Large variation in the boundary-condition slippage for a rarefied gas flowing between two surfaces
J. Laurent, A. Drezet, H. Sellier, J. Chevrier, S. Huant

TL;DR
This paper investigates how gas slippage along surfaces varies with pressure in a confined geometry, revealing a transition from no-slip to near-perfect slip as pressure decreases, emphasizing the importance of mean free-path effects.
Contribution
It demonstrates that macroscopic hydrodynamics remains valid in primary vacuum conditions by analyzing boundary-condition variations in rarefied gas flows.
Findings
Slippage varies significantly with pressure.
Transition from no-slip to slip boundary condition.
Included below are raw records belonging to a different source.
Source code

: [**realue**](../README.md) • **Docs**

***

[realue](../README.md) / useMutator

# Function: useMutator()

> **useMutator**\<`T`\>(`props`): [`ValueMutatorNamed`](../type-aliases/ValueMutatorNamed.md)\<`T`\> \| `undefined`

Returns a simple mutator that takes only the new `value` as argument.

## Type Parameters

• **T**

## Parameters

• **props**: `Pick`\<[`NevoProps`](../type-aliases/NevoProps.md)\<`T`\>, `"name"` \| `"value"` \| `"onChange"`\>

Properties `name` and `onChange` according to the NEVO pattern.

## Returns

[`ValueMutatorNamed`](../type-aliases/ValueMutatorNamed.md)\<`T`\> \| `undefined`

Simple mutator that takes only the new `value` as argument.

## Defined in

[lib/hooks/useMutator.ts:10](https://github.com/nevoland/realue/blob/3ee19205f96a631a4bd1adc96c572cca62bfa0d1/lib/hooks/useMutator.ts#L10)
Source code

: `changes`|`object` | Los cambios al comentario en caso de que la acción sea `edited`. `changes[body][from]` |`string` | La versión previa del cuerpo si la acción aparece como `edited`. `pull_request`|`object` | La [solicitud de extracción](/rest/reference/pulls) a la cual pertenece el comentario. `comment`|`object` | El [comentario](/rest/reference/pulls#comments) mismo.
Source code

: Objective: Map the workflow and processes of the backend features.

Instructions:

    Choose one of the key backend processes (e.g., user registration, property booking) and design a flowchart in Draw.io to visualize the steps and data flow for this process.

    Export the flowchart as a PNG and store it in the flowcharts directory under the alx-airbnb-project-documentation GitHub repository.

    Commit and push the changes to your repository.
Hydrodynamics applicable even in vacuum environments.
Abstract
We study the slippage of a gas along mobile rigid walls in the sphere-plane confined geometry and find that it varies considerably with pressure. The classical no-slip boundary condition valid at ambient pressure changes continuously to an almost perfect slip condition in a primary vacuum. Our study emphasizes the key role played by the mean free-path of the gas molecules on the interaction between a confined fluid and solid surfaces and further demonstrates that the macroscopic hydrodynamics approach can be used with confidence even in a primary vacuum environment where it is intuitively expected to fail.